Com a desculpa de um verso-conexão com um tema de recorrentes debates  nas aulas de 'Mídia, Complexidade e Poder', da pós graduação que faço, trago esta canção de Chico Buarque, minha paixão musical desde sempre, para devaneios da Louca da Casa.

Vamos a ela, a senhora conexão:

“A dor da gente não sai no jornal” - Isto porque esta canção, Chico, não é do tempo de redes sociais, é anterior a esta revolução digital que vamos vivendo, ao dia. Hoje sai, sim, em mídias sociais, a dor, a morte, a doença, a briga, a vitória, o nascimento, a comemoração,  qualquer pedaço do cotidiano de gente como eu, importante destacar. Porque você, Buarque, continua colorindo as páginas dos tradicionais folhetins. Hoje, na alegria e na tristeza, nos fazemos vitrine.
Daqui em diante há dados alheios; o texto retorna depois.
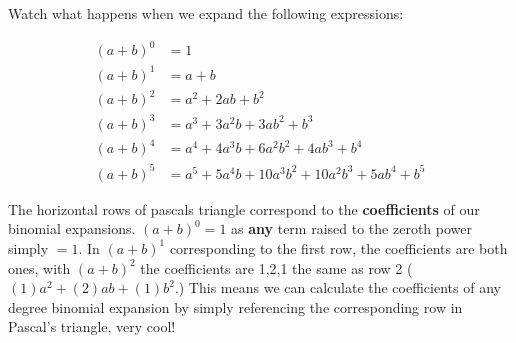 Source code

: \documentclass{article}
\begin{document}
{\center Watch what happens when we expand the following expressions:}
 
\begin{align*}
  (a + b)^0 &= 1\\
  (a + b)^1 &= a + b\\
  (a + b)^2 &= a^2 + 2ab + b^2\\
  (a + b)^3 &= a^3 + 3a^2b + 3ab^2 + b^3\\
  (a + b)^4 &= a^4 + 4a^3 b + 6a^2b^2 + 4ab^3 + b^4\\
  (a + b)^5 &= a^5 + 5a^4 b + 10a^3 b^2 + 10a^2 b^3 + 5ab^4+b^5
\end{align*} 
 
The horizontal rows of pascals triangle correspond to the {\bfseries coefficients} of our binomial expansions. $(a+b)^0 = 1$ as {\bfseries any} term raised to the zeroth power simply $=1$. In  $(a+b)^1$ corresponding to the first row, the coefficients are both ones, with $(a+b)^2$ the coefficients are 1,2,1 the same as row 2 ($(1) a^2+(2) ab+(1) b^2$.)
This means we can calculate the coefficients of any degree binomial expansion by simply referencing the corresponding row in Pascal's triangle, very cool!
  
\end{document}
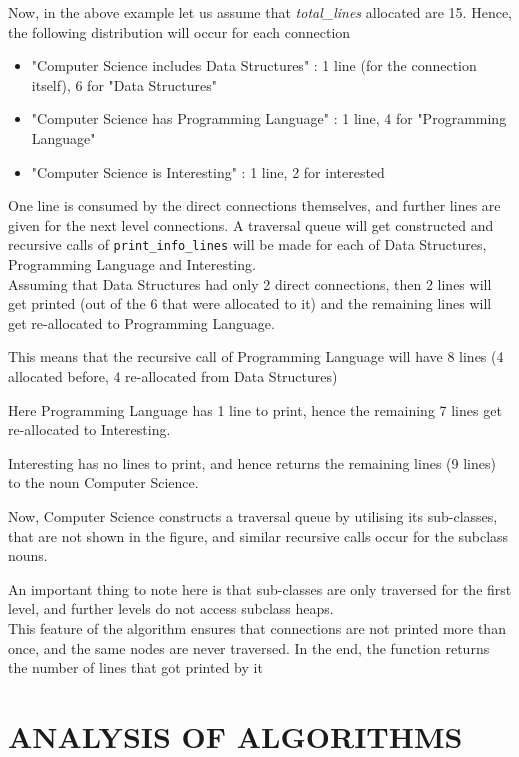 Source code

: \documentclass[conference]{IEEEtran}
\begin{document}
Now, in the above example let us assume that \textit{total\_lines} allocated are 15. Hence, the following distribution will occur for each connection
\begin{itemize}
\item "Computer Science includes Data Structures" : 1 line (for the connection itself), 6 for "Data Structures"
\item "Computer Science has Programming Language" : 1 line, 4 for "Programming Language"
\item "Computer Science is Interesting" : 1 line, 2 for interested
\end{itemize}

One line is consumed by the direct connections themselves, and further lines are given for the next level connections.
A traversal queue will get constructed and recursive calls of \texttt{print\_info\_lines} will be made for each of Data Structures, Programming Language and Interesting.\\

Assuming that Data Structures had only 2 direct connections, then 2 lines will get printed (out of the 6 that were allocated to it) and the remaining lines will get re-allocated to Programming Language.

This means that the recursive call of Programming Language will have 8 lines (4 allocated before, 4 re-allocated from Data Structures)

Here Programming Language has 1 line to print, hence the remaining 7 lines get re-allocated to Interesting.

Interesting has no lines to print, and hence returns the remaining lines (9 lines) to the noun Computer Science.

Now, Computer Science constructs a traversal queue by utilising its sub-classes, that are not shown in the figure, and similar recursive calls occur for the subclass nouns.

An important thing to note here is that sub-classes are only traversed for the first level, and further levels do not access subclass heaps.\\

This feature of the algorithm ensures that connections are not printed more than once, and the same nodes are never traversed.
In the end, the function returns the number of lines that got printed by it

\section{ANALYSIS OF ALGORITHMS}
\end{document}

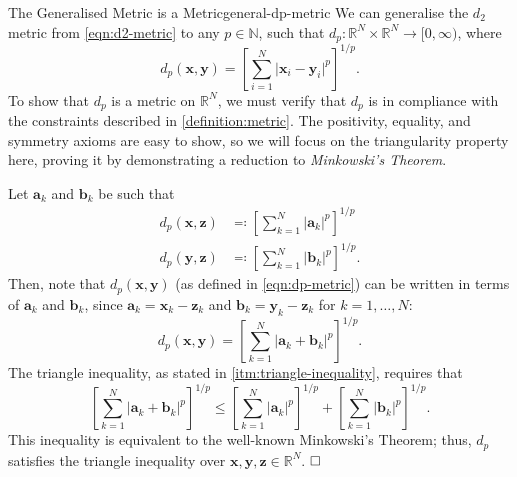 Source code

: \documentclass{article}
\renewcommand*\vec{\mathbf}
\renewcommand*\qedsymbol{\hfill\ensuremath{\Box}}
\numberwithin{equation}{section}
\numberwithin{enumi}{section}
\begin{document}
\begin{theorem}{The Generalised Metric is a Metric}{general-dp-metric}
    We can generalise the $d_2$ metric from \cref{eqn:d2-metric} to any $ p
    \in \mathbb{N} $, such that $ d_p \colon \mathbb{R}^N \times \mathbb{R}^N
    \to [0, \infty) $, where
    \begin{equation}
        d_p(\vec{x}, \vec{y}) = \left[\sum_{i=1}^N \vert \vec{x}_i - \vec{y}_i
            \vert^p\right]^{1/p} \label{eqn:dp-metric}.
    \end{equation}
    To show that $ d_p $ is a metric on $ \mathbb{R}^N $, we must verify that $
    d_p $ is in compliance with the constraints described in
    \cref{definition:metric}. The positivity, equality, and symmetry axioms are
    easy to show, so we will focus on the triangularity property here, proving
    it by demonstrating a reduction to \emph{Minkowski's Theorem}.

    Let $ \vec{a}_k $ and $ \vec{b}_k $ be such that
    \begin{align}
        d_p(\vec{x}, \vec{z}) &\eqcolon \left[\sum_{k=1}^N \vert \vec{a}_k
            \vert^p\right]^{1/p} \\
        d_p(\vec{y}, \vec{z}) &\eqcolon \left[\sum_{k=1}^N \vert \vec{b}_k
            \vert^p\right]^{1/p}.
    \end{align}
    Then, note that $ d_p(\vec{x}, \vec{y}) $ (as defined in
    \cref{eqn:dp-metric}) can be
    written in terms of $ \vec{a}_k $ and $ \vec{b}_k $, since $ \vec{a}_k =
    \vec{x}_k - \vec{z}_k $ and $ \vec{b}_k = \vec{y}_k - \vec{z}_k $ for
    $ k = 1, \ldots, N $:
    \begin{equation}
        d_p(\vec{x}, \vec{y}) = \left[\sum_{k=1}^N \vert \vec{a}_k + \vec{b}_k
            \vert^p\right]^{1/p}.
    \end{equation}
    The triangle inequality, as stated in \cref{itm:triangle-inequality},
    requires that
    \begin{equation}
        \left[\sum_{k=1}^N \vert \vec{a}_k + \vec{b}_k \vert^p\right]^{1/p} \leq
        \left[\sum_{k=1}^N \vert \vec{a}_k \vert^p\right]^{1/p} +
        \left[\sum_{k=1}^N \vert \vec{b}_k \vert^p\right]^{1/p}.
    \end{equation}
    This inequality is equivalent to the well-known Minkowski's Theorem; thus,
    $ d_p $ satisfies the triangle inequality over $ \vec{x}, \vec{y}, \vec{z}
    \in \mathbb{R}^N $. $ \qedsymbol $
\end{theorem}
\end{document}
Nós, cidadãos anônimos.

Entre várias outras razões para te fazer personagem nestas páginas, Chico, quero contar um causo:

Além de paixão de minha mãe desde sempre, era também referência maior daquela que foi minha professora de história, por cinco anos. Assim, além de acordar e dormir ouvindo  a coleção integral dos vinis ‘buarqueanos’, à medida que eram lançados, ouvia a contextualização histórica de cada canção que merecesse destaque pelo conteúdo e pelo contexto. E muitas mereciam… e mereceram.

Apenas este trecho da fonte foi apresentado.